On a recent visit to Japan, U.S. defense secretary William Perry pointed to North Korea as a threat to the region, declaring that Tokyo and Washington had to be firm allies in "facing one of the post Cold War [era's] most dangerous threats: a rogue nation with nuclear weapons." This hypocrisy comes from the very imperialist power that dropped nuclear bombs on Hiroshima and Nagasaki and that today maintains troops and a nuclear arsenal in the south of the Korean peninsula.
Washington has its bases in Japan to maintain the imperialist exploitation and domination of the peoples of the region. It also has divergent interests from those of the Japanese capitalist class. Having a massive military presence on Japan's soil gives it an upper hand in the inevitable and growing competition that is a part of the crisis of the capitalist economic system.

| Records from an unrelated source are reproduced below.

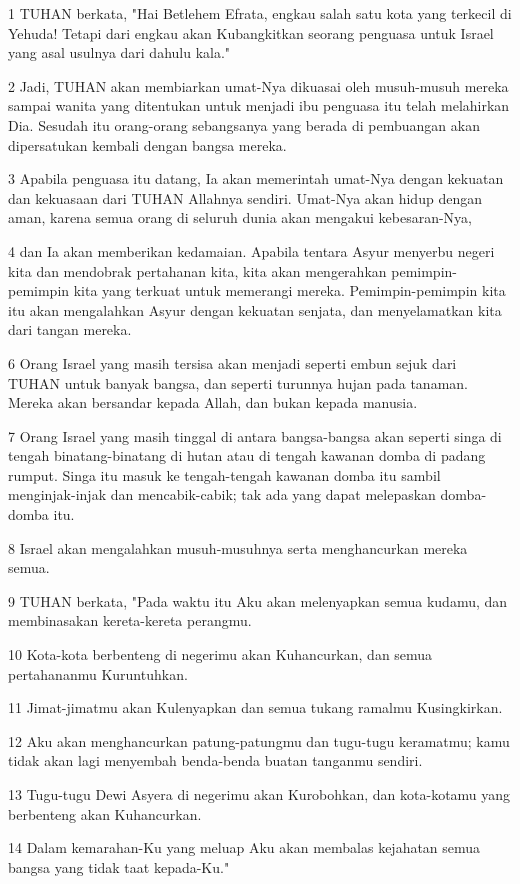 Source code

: \par 1 TUHAN berkata, "Hai Betlehem Efrata, engkau salah satu kota yang terkecil di Yehuda! Tetapi dari engkau akan Kubangkitkan seorang penguasa untuk Israel yang asal usulnya dari dahulu kala."
\par 2 Jadi, TUHAN akan membiarkan umat-Nya dikuasai oleh musuh-musuh mereka sampai wanita yang ditentukan untuk menjadi ibu penguasa itu telah melahirkan Dia. Sesudah itu orang-orang sebangsanya yang berada di pembuangan akan dipersatukan kembali dengan bangsa mereka.
\par 3 Apabila penguasa itu datang, Ia akan memerintah umat-Nya dengan kekuatan dan kekuasaan dari TUHAN Allahnya sendiri. Umat-Nya akan hidup dengan aman, karena semua orang di seluruh dunia akan mengakui kebesaran-Nya,
\par 4 dan Ia akan memberikan kedamaian. Apabila tentara Asyur menyerbu negeri kita dan mendobrak pertahanan kita, kita akan mengerahkan pemimpin-pemimpin kita yang terkuat untuk memerangi mereka. Pemimpin-pemimpin kita itu akan mengalahkan Asyur dengan kekuatan senjata, dan menyelamatkan kita dari tangan mereka.
\par 6 Orang Israel yang masih tersisa akan menjadi seperti embun sejuk dari TUHAN untuk banyak bangsa, dan seperti turunnya hujan pada tanaman. Mereka akan bersandar kepada Allah, dan bukan kepada manusia.
\par 7 Orang Israel yang masih tinggal di antara bangsa-bangsa akan seperti singa di tengah binatang-binatang di hutan atau di tengah kawanan domba di padang rumput. Singa itu masuk ke tengah-tengah kawanan domba itu sambil menginjak-injak dan mencabik-cabik; tak ada yang dapat melepaskan domba-domba itu.
\par 8 Israel akan mengalahkan musuh-musuhnya serta menghancurkan mereka semua.
\par 9 TUHAN berkata, "Pada waktu itu Aku akan melenyapkan semua kudamu, dan membinasakan kereta-kereta perangmu.
\par 10 Kota-kota berbenteng di negerimu akan Kuhancurkan, dan semua pertahananmu Kuruntuhkan.
\par 11 Jimat-jimatmu akan Kulenyapkan dan semua tukang ramalmu Kusingkirkan.
\par 12 Aku akan menghancurkan patung-patungmu dan tugu-tugu keramatmu; kamu tidak akan lagi menyembah benda-benda buatan tanganmu sendiri.
\par 13 Tugu-tugu Dewi Asyera di negerimu akan Kurobohkan, dan kota-kotamu yang berbenteng akan Kuhancurkan.
\par 14 Dalam kemarahan-Ku yang meluap Aku akan membalas kejahatan semua bangsa yang tidak taat kepada-Ku."

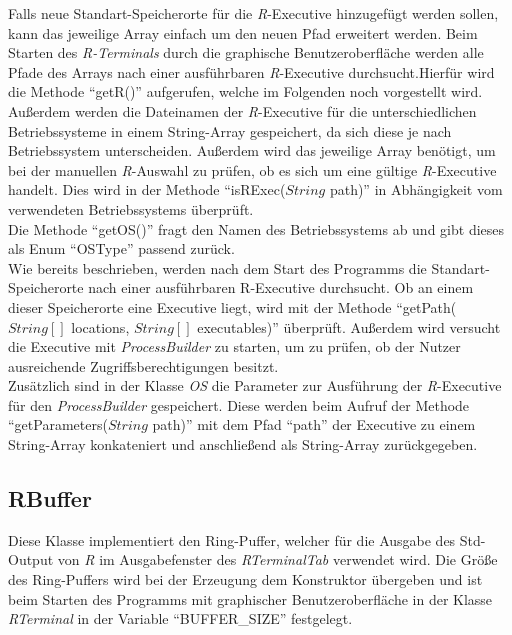 \documentclass[a4paper, 12pt]{report} %
\begin{document}
Falls neue Standart-Speicherorte für die \textit{R}-Executive hinzugefügt werden sollen, kann das jeweilige Array einfach um den neuen Pfad erweitert werden. Beim Starten des \textit{R-Terminals} durch die graphische Benutzeroberfläche werden alle Pfade des Arrays nach einer ausführbaren \textit{R}-Executive durchsucht.Hierfür wird die Methode "`getR()"' aufgerufen, welche im Folgenden noch vorgestellt wird.\\

Außerdem werden die Dateinamen der \textit{R}-Executive für die unterschiedlichen Betriebssysteme in einem String-Array gespeichert, da sich diese je nach Betriebssystem unterscheiden. Außerdem wird das jeweilige Array benötigt, um bei der manuellen \textit{R}-Auswahl zu prüfen, ob es sich um eine gültige \textit{R}-Executive handelt. Dies wird in der Methode "`isRExec($String$ path)"' in Abhängigkeit vom verwendeten Betriebssystems überprüft.\\

Die Methode "`getOS()"' fragt den Namen des Betriebssystems ab und gibt dieses als Enum "`OSType"' passend zurück.\\

Wie bereits beschrieben, werden nach dem Start des Programms die Standart-Speicherorte nach einer ausführbaren R-Executive durchsucht. Ob an einem dieser Speicherorte eine Executive liegt, wird mit der Methode "`getPath($String[]$ locations, $String[]$ executables)"' überprüft. Außerdem wird versucht die Executive mit \textit{ProcessBuilder} zu starten, um zu prüfen, ob der Nutzer ausreichende Zugriffsberechtigungen besitzt.\\

Zusätzlich sind in der Klasse \textit{OS} die Parameter zur Ausführung der \textit{R}-Executive für den \textit{ProcessBuilder} gespeichert. Diese werden beim Aufruf der Methode "`getParameters($String$ path)"' mit dem Pfad "`path"' der Executive zu einem String-Array konkateniert und anschließend als String-Array zurückgegeben.

\subsection{RBuffer} \label{RBuffer}

Diese Klasse implementiert den Ring-Puffer, welcher für die Ausgabe des Std-Output von \textit{R} im Ausgabefenster des \textit{RTerminalTab} verwendet wird.
Die Größe des Ring-Puffers wird bei der Erzeugung dem Konstruktor übergeben und ist beim Starten des Programms mit graphischer Benutzeroberfläche in der Klasse \textit{RTerminal} in der Variable "`BUFFER\_SIZE"' festgelegt.
\end{document}
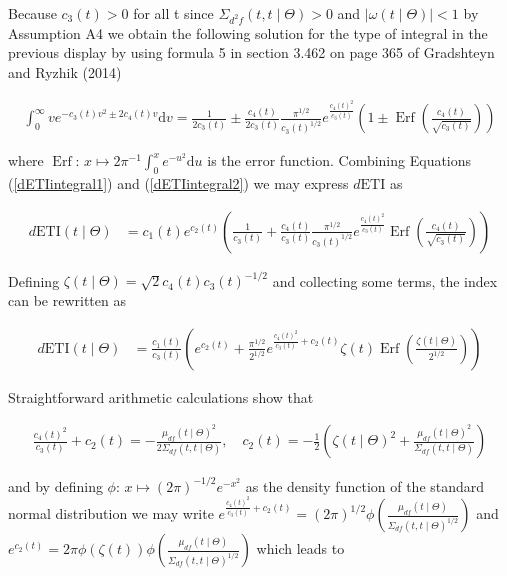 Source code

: \documentclass[11pt,]{article}
\DeclareMathOperator*{\Erf}{Erf}
\theoremstyle{nonumberplain}
\begin{document}
Because \(c_3(t) > 0\) for all t since
\(\Sigma_{d^2\!f}(t,t \mid \Theta) > 0\) and
\(|\omega(t \mid \Theta)| < 1\) by Assumption A4 we obtain the following
solution for the type of integral in the previous display by using
formula 5 in section 3.462 on page 365 of Gradshteyn and Ryzhik (2014)

\begin{align}
\int_{0}^\infty v e^{-c_3(t) v^2 \pm 2c_4(t) v}\mathrm{d}v = \frac{1}{2c_3(t)} \pm \frac{c_4(t)}{2c_3(t)}\frac{\pi^{1/2}}{c_3(t)^{1/2}}e^{\frac{c_4(t)^2}{c_3(t)}}\left(1 \pm \Erf\left(\frac{c_4(t)}{\sqrt{c_3(t)}}\right)\right)\label{dETIintegral2}
\end{align}

where \(\Erf\colon\, x \mapsto 2\pi^{-1}\int_0^x e^{-u^2}\mathrm{d}u\)
is the error function. Combining Equations (\ref{dETIintegral1}) and
(\ref{dETIintegral2}) we may express \(d\mathrm{ETI}\) as

\begin{align*}
d\mathrm{ETI}(t \mid \Theta) &= c_1(t) e^{c_2(t)}\left(\frac{1}{c_3(t)} + \frac{c_4(t)}{c_3(t)}\frac{\pi^{1/2}}{c_3(t)^{1/2}}e^{\frac{c_4(t)^2}{c_3(t)}}\Erf\left(\frac{c_4(t)}{\sqrt{c_3(t)}}\right)\right)
\end{align*}

Defining \(\zeta(t \mid \Theta) = \sqrt{2}c_4(t)c_3(t)^{-1/2}\) and
collecting some terms, the index can be rewritten as

\begin{align*}
d\mathrm{ETI}(t \mid \Theta) &= \frac{c_1(t)}{c_3(t)}\left(e^{c_2(t)} + \frac{\pi^{1/2}}{2^{1/2}} e^{\frac{c_4(t)^2}{c_3(t)} + c_2(t)} \zeta(t) \Erf\left(\frac{\zeta(t \mid \Theta)}{2^{1/2}}\right)\right)
\end{align*}

Straightforward arithmetic calculations show that

\begin{align*}
  \frac{c_4(t)^2}{c_3(t)} + c_2(t) = -\frac{\mu_{df}(t \mid \Theta)^2}{2\Sigma_{df}(t,t \mid \Theta)}, \quad c_2(t) = - \frac{1}{2}\left(\zeta(t \mid \Theta)^2 + \frac{\mu_{df}(t \mid \Theta)^2}{\Sigma_{df}(t,t \mid \Theta)}\right)
\end{align*}

and by defining \(\phi\colon\, x \mapsto (2\pi)^{-1/2}e^{-x^2}\) as the
density function of the standard normal distribution we may write
\(e^{\frac{c_4(t)^2}{c_3(t)} + c_2(t)} = (2\pi)^{1/2}\phi\left(\frac{\mu_{df}(t \mid \Theta)}{\Sigma_{df}(t,t \mid \Theta)^{1/2}}\right)\)
and
\(e^{c_2(t)} = 2\pi\phi(\zeta(t))\phi\left(\frac{\mu_{df}(t \mid \Theta)}{\Sigma_{df}(t,t \mid \Theta)^{1/2}}\right)\)
which leads to
\end{document}
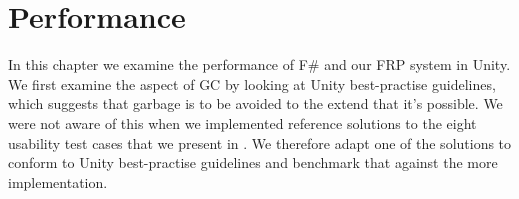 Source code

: \section{Performance}
In this chapter we examine the performance of F\# and our \gls{FRP} system in Unity. We first examine the aspect of \gls{GC} by looking at Unity best-practise guidelines, which suggests that garbage is to be avoided to the extend that it's possible. We were not aware of this when we implemented reference solutions to the eight usability test cases that we present in . We therefore adapt one of the solutions to conform to Unity best-practise guidelines and benchmark that against the more  implementation.


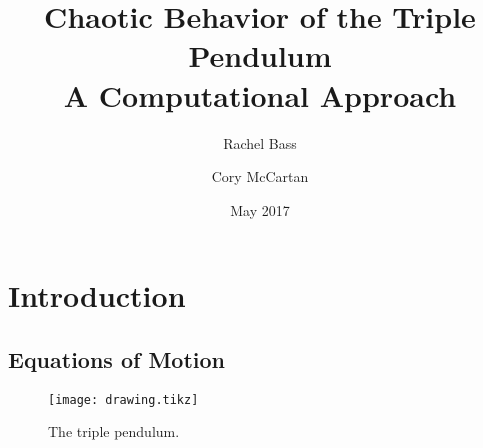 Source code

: \documentclass{article}
\title{Chaotic Behavior of the Triple Pendulum \\
    \large A Computational Approach }
\author{Rachel Bass \and Cory McCartan}
\date{May 2017}
\begin{document}
    \maketitle

    \section{Introduction}

    \clearpage
    \begin{appendices}

    \section{Equations of Motion}

    \begin{wrapfigure}[13]{r}{0.25\textwidth}
        \centering
        \texttt{[image: drawing.tikz]}
        \caption{The triple pendulum.}
    \end{wrapfigure}


\end{appendices}
\end{document}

The hesitancy of capitalist spokespeople in Japan to defend the status quo reflects Tokyo's growing need to defend its own interests directly, including through military power. That is why some politicians there call for reexamining the long-standing pact with Washington.
But the protests against the U.S. military show that millions of working people in Japan reject the idea that the bases and the troops have anything to do with aiding the peoples of Asia.
On Okinawa especially, the legacy of decades of direct rule by the U.S. military and the occupation of one-fifth of the island by the bases has led to deep-going opposition. The recent kidnapping and rape of a schoolgirl by three U.S. soldiers touched off a huge response because of the history of abuse at the hands of the occupying military forces. It is also true that, wherever the U.S. military sets up, centers of prostitution are organized around the bases. This is what many Okinawans, and others throughout Japan, are demanding be brought to an end by ousting the bases.
Removing the bases would be a step forward for all working people by limiting the ability of the world's number one warmaker to use its forces against workers and farmers in Asia. We should join with those in Japan demanding: U.S. Bases Out! and Yankee Go Home!